By BERRY TRAMEL
We are viewing the golden age of Oklahoma State wrestling.
The Cowboy matmen go to St. Louis this week and seem sure to secure their third straight NCAA championship. OSU is the nation’s most historic wrestling school, but it’s been 50 years since the Cowboys hit the trifecta.
The OSU dynasty built by Ed Gallagher – 19 NCAA titles from 1928 through 1956 – is mighty but not as stout as what John Smith’s regime has done in the 21st century.
“A lot of people would debate that, “Smith said. “There is a lot of tradition here, a lot of championships. But here in recent years, it could be a golden age.”
For many years, wrestling was a four-horse race. The two Iowa schools, the two Oklahoma schools.
No longer. Smith says wrestling is better than ever – better wrestlers, deeper programs.
And the Cowboys’ current reign didn’t come because the field fell back. OSU stormed the summit.
“We’re certainly at the level we want to be, “said OSU associate athletic director Dave Martin. “Oklahoma State’s got a lot to sell.”
Martin is an old wrestling guy. An All-American at Iowa State. A long-time member of the NCAA wrestling committee.
He’s lived through OSU’s dark days. The Cowboys did not win an NCAA wrestling title between 1971 and 1989. That’s no big deal if you’re talking basketball, or even football. But that’s the drought of droughts for Cowboy grapplers.
OSU has won five NCAA titles since, and that number could rise past 2005, since Smith has only one senior, 174-pounder Chris Pendleton, in his St. Louis lineup.
The Cowboy dominance is the result of conscious decisions by OSU leadership. The nation’s most hallowed wrestling school was tired of losing at nationals.
What changed?
The renovated Gallagher-Iba Arena was a boon to wrestling. The Cowboys’ wrestling room went from a dungeon below the arena to a glittering, sunlit room on the second floor of the new Athletics Center.
Also, the new training room and academic center are just down the hall. Such digs impress wrestlers the way they impress football players.
Smith’s recruiting budget increased.
Smith’s personal commitment to recruiting did, too.
“John changed his philosophy, “Martin said. “To get the kinds of kids we wanted, he needed to be much more active in the recruiting process. Parents expect the head coach to be there.”

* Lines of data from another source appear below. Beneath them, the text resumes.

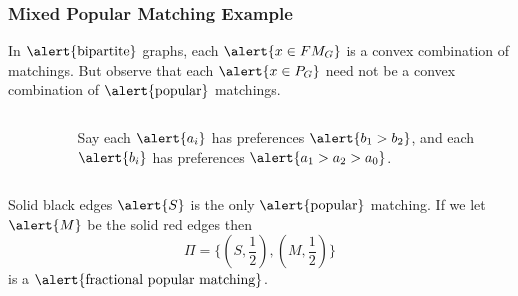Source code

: \documentclass[10pt]{beamer}
\begin{document}
\begin{frame}
\frametitle{Mixed Popular Matching Example}
In $\text{\alert{bipartite}}$ graphs, each $\alert{x \in FM_G}$ is a convex combination of matchings. But observe that each $\alert{x\in P_G}$ need not be a convex combination of $\text{\alert{popular}}$ matchings.
\begin{columns}[T] %
\begin{column}{.48\textwidth}
\begin{figure}
\end{figure}
\end{column}%
\hfill%
\begin{column}{.48\textwidth}
$$ $$
Say each $\alert{a_i}$ has preferences $\alert{b_1 > b_2}$, and each $\alert{b_i}$ has preferences $\alert{a_1 > a_2 > a_0}$.
\end{column}%
\end{columns}
Solid black edges $\alert{S}$ is the only $\text{\alert{popular}}$ matching. If we let $\alert{M}$ be the solid red edges then $$\Pi= \{(S,\frac{1}{2}), (M,\frac{1}{2})\}$$ is a $\text{\alert{fractional popular matching}}$.
\end{frame}
\end{document}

And patrons enabled Smith to beef up his freestyle club, which last year spawned three Olympians. Nothing draws wrestlers like Olympic success.
“Doing all those things together, it turned the program, “Martin said.

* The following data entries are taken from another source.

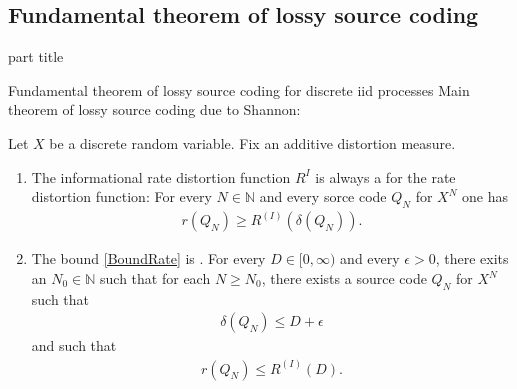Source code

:\subsection{Fundamental theorem of lossy source coding}
\begin{frame}
 \vspace{12.0ex}
\begin{center}
\begin{beamercolorbox}[sep=12pt,center]{part title}
\insertsubsection\par
\end{beamercolorbox}
\end{center}
\end{frame}
\begin{frame}{Fundamental theorem of lossy source coding for discrete iid processes}
Main theorem of lossy source coding due to Shannon: 
\begin{theorem}
Let $X$ be a discrete random variable. Fix an additive distortion measure. 
\begin{enumerate}
\item The informational rate distortion function $R^{I}$ is always a  for the rate distortion function: 
For every $N\in\mathbb{N}$ and every sorce code $Q_N$ for $X^N$ one has  
\begin{align}\label{BoundRate}
r(Q_N)\geq R^{(I)}(\delta(Q_N)). 
\end{align}
\item The bound \eqref{BoundRate} is . For every $D\in[0,\infty)$ and every $\epsilon>0$, there exits an $N_0\in\mathbb{N}$ such that for each $N\geq N_0$, there 
exists a source code $Q_N$ for $X^N$ such that 
\begin{align*}
\delta(Q_N)\leq D+\epsilon
\end{align*}
and such that
\begin{align*}
r(Q_{N})\leq R^{(I)}(D). 
\end{align*}
\end{enumerate}
\end{theorem}
\end{frame}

Wrestling remains an aristocracy sport. There aren’t 25 teams that win the NCAA. Maybe a dozen can contend; fewer than that realistically.

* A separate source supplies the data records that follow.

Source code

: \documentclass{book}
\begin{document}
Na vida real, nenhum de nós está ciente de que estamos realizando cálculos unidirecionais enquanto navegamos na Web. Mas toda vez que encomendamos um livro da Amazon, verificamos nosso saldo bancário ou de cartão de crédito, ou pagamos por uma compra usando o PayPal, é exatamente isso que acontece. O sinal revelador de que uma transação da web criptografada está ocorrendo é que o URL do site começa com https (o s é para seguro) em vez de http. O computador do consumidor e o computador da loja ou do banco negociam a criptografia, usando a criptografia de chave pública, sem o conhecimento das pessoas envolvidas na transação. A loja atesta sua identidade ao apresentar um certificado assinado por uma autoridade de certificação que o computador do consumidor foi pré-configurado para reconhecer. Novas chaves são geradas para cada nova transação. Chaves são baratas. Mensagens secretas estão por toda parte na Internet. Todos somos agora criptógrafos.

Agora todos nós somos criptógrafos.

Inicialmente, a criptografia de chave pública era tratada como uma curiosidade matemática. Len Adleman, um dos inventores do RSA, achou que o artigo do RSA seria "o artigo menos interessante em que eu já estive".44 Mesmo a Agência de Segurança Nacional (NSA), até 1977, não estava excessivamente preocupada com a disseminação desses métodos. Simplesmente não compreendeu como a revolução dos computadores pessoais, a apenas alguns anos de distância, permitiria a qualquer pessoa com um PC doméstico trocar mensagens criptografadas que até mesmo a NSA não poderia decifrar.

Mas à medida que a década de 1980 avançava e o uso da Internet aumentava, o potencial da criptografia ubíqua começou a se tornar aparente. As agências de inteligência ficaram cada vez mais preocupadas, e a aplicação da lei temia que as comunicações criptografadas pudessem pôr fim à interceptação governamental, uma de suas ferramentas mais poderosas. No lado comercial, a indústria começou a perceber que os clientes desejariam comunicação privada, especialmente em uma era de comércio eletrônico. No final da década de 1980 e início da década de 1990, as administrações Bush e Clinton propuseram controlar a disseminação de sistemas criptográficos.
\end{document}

But Smith says the talent is more widespread. For example, every wrestling school in the Big 12 is competitive. It’s harder now to build big points the way Iowa did 20 years ago.
“It’s never easy to sustain it forever, “Martin said.
But the Cowboys arrive in St. Louis on the cusp of sustaining it three straight years. That makes this OSU’s finest wrestling hour.